Now and then, for the sheer fun of it, I break out my cape, light the pipe, don a plaid cap, pick up the magnifying glass, and do a bit of sleuthing. Thusly motivated, I couldn’t resist a recent garbage sale bargain: the redacted Road Atlas of the United States, Canada, and Mexico, 1949 Edition. With it at my fingertips, I have the 411 on the entire pre-Interstate North American transportation grid – perfect for solving the occasional mystery of urban geography!
Like any true map-aholic, I treasure quality time spent with an atlas, but not everyone shares my affections. To the right-brainers amongst us, a book of maps might as well be an unintelligible stream of Yiddish, played backwards.

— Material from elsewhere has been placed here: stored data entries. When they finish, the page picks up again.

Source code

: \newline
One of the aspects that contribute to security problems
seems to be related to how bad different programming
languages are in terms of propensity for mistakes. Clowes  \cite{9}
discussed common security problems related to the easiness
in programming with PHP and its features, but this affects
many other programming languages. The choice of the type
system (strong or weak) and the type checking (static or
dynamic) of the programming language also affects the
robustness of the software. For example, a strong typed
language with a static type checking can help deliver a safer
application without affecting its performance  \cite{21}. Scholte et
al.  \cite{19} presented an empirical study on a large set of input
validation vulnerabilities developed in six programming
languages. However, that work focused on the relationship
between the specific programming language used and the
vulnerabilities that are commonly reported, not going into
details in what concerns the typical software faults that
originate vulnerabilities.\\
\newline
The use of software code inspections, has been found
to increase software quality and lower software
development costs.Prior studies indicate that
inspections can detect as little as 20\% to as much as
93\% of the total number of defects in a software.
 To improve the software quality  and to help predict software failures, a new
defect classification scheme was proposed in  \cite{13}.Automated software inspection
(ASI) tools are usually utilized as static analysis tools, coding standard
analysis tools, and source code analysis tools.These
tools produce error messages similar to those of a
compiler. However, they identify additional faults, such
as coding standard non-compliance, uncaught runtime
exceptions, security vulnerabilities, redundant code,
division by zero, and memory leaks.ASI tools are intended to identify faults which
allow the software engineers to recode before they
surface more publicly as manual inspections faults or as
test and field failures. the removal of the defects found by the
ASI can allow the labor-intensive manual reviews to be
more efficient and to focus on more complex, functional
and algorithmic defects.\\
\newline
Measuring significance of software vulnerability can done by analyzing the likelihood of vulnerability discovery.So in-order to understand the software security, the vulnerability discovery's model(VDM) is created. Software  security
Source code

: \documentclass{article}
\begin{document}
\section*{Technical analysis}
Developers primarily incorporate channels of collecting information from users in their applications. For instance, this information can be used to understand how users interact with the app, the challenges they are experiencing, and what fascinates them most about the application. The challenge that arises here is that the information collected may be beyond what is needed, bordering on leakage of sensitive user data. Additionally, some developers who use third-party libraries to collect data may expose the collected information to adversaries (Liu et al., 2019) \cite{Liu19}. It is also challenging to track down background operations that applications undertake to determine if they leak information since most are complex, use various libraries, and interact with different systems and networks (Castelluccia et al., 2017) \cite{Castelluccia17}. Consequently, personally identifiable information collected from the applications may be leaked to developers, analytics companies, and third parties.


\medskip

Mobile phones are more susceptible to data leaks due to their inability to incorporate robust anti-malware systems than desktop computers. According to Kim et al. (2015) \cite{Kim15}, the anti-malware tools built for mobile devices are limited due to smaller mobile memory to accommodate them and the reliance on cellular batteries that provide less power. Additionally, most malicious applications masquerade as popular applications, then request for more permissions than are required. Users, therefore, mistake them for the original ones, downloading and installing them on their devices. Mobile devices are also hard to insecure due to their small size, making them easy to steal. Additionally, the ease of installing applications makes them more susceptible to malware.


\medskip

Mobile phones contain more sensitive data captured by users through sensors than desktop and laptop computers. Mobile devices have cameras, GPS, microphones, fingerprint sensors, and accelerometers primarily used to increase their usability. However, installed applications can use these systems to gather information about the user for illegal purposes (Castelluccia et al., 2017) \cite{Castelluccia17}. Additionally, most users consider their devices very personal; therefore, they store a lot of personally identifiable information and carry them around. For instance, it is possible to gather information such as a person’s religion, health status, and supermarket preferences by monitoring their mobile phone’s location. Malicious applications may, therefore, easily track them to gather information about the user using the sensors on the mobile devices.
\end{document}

For them, to mellow the overwhelming dryness of the symbolic gibberish within, redacted prudently wrapped their atlas with a kitschy cover. At first glance, it’s completely innocent: a playful illustration of the lower 48 states, dotted with cartoonish drawings of the regional attractions and activities. However, a closer look at the Southeast exposes some unpleasantries:

The southeastern U.S., as pictured by my atlas. Click the image for a larger version.
Here, we see the sole representations of African Americans: a bikini-clad lady near Miami, one man dancing emphatically to the banjo of another, and in Mississippi and Louisiana, oh dear… Yes, that’s several black people picking cotton and rice. Holy crap!
Did Lou Dobbs ever intern at redacted ?
Probably not, for the cover features some nasty white stereotypes, too. In Tennessee, witness a shotgun-wielding, moonshine-nuzzling loafer, and to his west, the shirtless Missouri gentleman, raising his violin’s bow to menace a donkey, within a convenient stagger of the Great Still of Arkansas! Okay, yeah, I’ll admit it… my great uncles Jethro and Jebediah weren’t exactly role models, but did they have to put them on the cover?
According to my Ebay forensics, the illustration debuted in 1949 and persisted until the 1969 edition, wherein someone finally did something about it, replacing all of the black persons, except bikini lady, with a couple of stately buildings, a factory, and a humanoid of indeterminate origin in turtleneck and cowboy hat:

The 1969 cover revision.
However, the trashy Caucasian images remained until 1984, when a complete cover redesign relegated the entire unfortunate incident to the dollar bin of history.
Now, my atlas serves as a social mile marker of sorts. It might have been in fits and starts, but over the past seventy years, we’ve come a long way, baby, in the right direction.
And that’s all I have to say about that.